EXERCISE
Scan the records and identify every line in which the string "preprocessor" occurs, then return those lines.

Saved data entries
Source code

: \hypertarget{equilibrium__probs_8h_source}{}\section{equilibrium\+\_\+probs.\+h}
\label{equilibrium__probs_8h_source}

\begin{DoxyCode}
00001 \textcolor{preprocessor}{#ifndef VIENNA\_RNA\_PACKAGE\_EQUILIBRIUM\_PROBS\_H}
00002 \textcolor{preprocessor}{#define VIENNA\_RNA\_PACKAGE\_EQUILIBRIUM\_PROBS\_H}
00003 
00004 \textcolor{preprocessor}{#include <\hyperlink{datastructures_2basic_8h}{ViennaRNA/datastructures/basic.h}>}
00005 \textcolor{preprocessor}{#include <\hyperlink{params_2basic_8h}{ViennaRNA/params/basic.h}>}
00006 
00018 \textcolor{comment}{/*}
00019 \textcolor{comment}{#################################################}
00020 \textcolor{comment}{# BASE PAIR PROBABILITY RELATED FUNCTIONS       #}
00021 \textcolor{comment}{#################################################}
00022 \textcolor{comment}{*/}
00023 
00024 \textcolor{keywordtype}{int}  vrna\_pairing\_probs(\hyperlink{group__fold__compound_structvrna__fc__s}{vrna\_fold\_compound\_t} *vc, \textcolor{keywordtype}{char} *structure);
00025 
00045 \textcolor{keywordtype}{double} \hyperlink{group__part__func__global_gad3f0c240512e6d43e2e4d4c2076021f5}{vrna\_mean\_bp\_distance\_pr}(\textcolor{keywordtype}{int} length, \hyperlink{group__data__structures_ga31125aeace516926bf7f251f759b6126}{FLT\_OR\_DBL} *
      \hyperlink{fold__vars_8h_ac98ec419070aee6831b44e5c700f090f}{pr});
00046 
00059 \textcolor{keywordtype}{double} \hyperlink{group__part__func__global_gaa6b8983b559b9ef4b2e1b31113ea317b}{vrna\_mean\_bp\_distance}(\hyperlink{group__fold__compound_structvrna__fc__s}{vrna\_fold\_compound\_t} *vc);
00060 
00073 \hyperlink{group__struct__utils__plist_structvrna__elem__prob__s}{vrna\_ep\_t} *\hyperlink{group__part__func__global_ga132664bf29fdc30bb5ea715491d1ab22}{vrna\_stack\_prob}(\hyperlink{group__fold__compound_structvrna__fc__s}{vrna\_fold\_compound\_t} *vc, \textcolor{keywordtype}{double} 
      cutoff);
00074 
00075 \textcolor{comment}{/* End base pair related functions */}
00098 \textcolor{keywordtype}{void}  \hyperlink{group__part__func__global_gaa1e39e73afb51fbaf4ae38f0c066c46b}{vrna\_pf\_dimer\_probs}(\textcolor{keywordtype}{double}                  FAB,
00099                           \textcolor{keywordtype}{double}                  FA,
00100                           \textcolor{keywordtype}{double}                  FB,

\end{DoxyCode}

EXERCISE OUTPUT
00001 \textcolor{preprocessor}{#ifndef VIENNA\_RNA\_PACKAGE\_EQUILIBRIUM\_PROBS\_H}
00002 \textcolor{preprocessor}{#define VIENNA\_RNA\_PACKAGE\_EQUILIBRIUM\_PROBS\_H}
00004 \textcolor{preprocessor}{#include <\hyperlink{datastructures_2basic_8h}{ViennaRNA/datastructures/basic.h}>}
00005 \textcolor{preprocessor}{#include <\hyperlink{params_2basic_8h}{ViennaRNA/params/basic.h}>}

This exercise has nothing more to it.